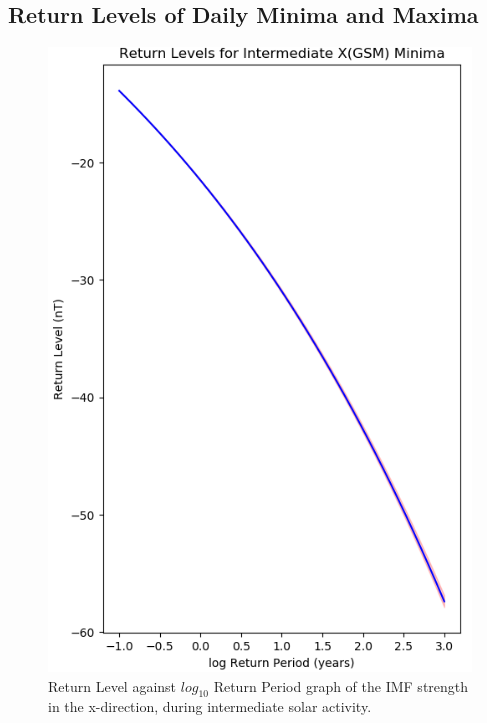 \documentclass[12pt]{article}
\begin{document}
    \subsection{Return Levels of Daily Minima and Maxima}\label{sec:returnperiod}
        \begin{figure}[t!]
            \begin{minipage}{0.48\textwidth}
                \centering
                \includegraphics[width=\textwidth]{fig_method/MFIintXminReturn.png}
                \caption{Return Level against $log_{10}$ Return Period graph of the IMF strength in the x-direction, during intermediate solar activity.}
                \label{fig:MFIintXminReturn}
            \end{minipage}
            \hfill
            \begin{minipage}{0.48\textwidth}

\end{minipage}
\end{figure}
\end{document}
__________________________________________________
• [Prompt]
Say how many lines in the records hold the string "MFIintXminReturn". Give no other words.

• [Written solution]
2